Sleeping in the arms of their loving parents, these are among more than two dozen babies recently born to surrogate mothers for gay Israeli couples who are being airlifted out of Nepal to safety.
The infants – some of whom were prematurely born – were evacuated from the country on Monday following Saturday’s devastating earthquake, which has so far claimed more than 4,300 lives.
Several premature babies – and some wounded people – were ferried to Israel on a small military aircraft in the morning. The plane had previously delivered doctors to Nepal to aid rescue efforts.
Later in the day, five more infants landed safely in Tel Aviv with their Israeli families. Some were seen resting peacefully in their carriers, while others were clutched tightly to their parents’ chests.
Israel told AFP that it planned to airlift 25 babies recently born to Nepalese surrogates out of the country this week.
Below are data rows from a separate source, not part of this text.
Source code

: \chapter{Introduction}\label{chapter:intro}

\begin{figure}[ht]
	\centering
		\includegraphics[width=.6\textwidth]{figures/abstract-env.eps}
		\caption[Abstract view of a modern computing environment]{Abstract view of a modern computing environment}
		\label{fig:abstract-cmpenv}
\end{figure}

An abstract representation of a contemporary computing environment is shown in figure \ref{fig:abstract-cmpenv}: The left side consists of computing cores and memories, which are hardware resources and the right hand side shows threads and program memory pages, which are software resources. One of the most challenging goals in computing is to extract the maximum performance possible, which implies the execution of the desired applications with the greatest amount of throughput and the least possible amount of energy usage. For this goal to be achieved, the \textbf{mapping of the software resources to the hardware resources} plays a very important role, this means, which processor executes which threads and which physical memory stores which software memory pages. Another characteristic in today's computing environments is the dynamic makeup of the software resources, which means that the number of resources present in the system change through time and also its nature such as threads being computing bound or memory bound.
However, other reports have said that 33 youngsters will be rescued in total.
Many Israeli male couples have traveled to capital of Kathmandu to father children with the help of surrogate mothers because in Israel the procedure is limited by law to only heterosexual partners.
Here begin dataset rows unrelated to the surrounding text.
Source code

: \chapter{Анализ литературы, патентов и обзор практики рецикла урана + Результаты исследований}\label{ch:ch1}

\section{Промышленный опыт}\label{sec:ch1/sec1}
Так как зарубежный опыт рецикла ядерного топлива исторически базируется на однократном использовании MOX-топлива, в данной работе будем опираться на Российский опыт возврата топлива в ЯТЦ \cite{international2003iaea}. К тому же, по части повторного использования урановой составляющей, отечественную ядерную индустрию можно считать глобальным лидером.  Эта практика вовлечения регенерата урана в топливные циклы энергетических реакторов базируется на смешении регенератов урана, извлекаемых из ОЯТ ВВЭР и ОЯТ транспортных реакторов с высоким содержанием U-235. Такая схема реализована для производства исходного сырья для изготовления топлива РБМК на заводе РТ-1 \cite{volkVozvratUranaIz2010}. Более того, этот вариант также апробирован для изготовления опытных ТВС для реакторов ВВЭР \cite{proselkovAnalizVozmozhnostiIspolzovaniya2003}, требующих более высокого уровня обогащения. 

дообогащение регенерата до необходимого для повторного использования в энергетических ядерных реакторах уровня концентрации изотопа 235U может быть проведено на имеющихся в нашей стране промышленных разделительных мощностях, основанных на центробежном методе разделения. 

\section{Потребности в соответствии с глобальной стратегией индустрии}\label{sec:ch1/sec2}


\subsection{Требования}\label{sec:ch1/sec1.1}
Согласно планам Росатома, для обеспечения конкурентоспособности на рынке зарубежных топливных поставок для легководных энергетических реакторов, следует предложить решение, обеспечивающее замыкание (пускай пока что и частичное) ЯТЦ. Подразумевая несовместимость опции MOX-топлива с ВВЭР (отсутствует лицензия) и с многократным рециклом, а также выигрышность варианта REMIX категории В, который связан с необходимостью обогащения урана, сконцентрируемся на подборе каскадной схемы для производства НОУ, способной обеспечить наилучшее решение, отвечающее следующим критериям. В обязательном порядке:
However, in the wake of the 7.8-magnitude earthquake – which led to a series of avalanches which buried the Everest base camp – the new parents have been eager to get their babies out of Nepal.
The parents who were pictured returning to Sde Dov Airport on Monday had traveled abroad before Saturday’s disaster to collect their children. Four surrogate mothers are also being airlifted to safety.
Also on Monday, five other flights flew to Kathmandu carrying Israeli rescue teams, IDF soldiers and medical crews in a bid to help victims of the deadly earthquake, according to the Jerusalem Post.
Yossi Filiba, a single father from Tel Aviv, said by telephone from Kathmandu on Sunday that he had traveled to Nepal more than three weeks ago to witness the birth of his baby girl, Na’ama.
He told Reuters he and several Israeli couples and their surrogate babies had found shelter in the ground floor of a building in the capital, and were waiting for the Israeli air force to evacuate them.
‘We don’t know when they will get here,’ he said. ‘The water is going to finish and I am with a small baby. There is very little food and no electricity, although sometimes there is a generator.’
Mr Filiba said Israeli parents usually spend a month in Nepal for their child’s birth and to make final arrangements to bring them home. The quake hit when Mr Filiba was feeding Na’ama at home.
‘I grabbed the baby, ran down three floors and out to open space. All around us, small buildings were collapsing and people were terrified,’ he said, recounting the moment the disaster occurred.
Israel’s military had already dispatched an 80-member search and rescue team to Nepal prior to sending other aircraft carrying medical personnel, soldiers and supplies to the country on Monday.
Mr Filiba said on Sunday that the planes could not come soon enough.
‘There are cracks all over the building,’ he said. ‘I’m not sleeping because of the baby – which is a good reason – but I’m also not sleeping because of worries about the building collapsing.’
Israel’s parliament is considering legislation that would allow same-sex couples and single parents to have babies through surrogate mothers in Israel itself.
It comes as four Americans are dead and dozens are believed to be missing in the Himalayas as families across the world scramble to find information on their loved ones after the earthquake.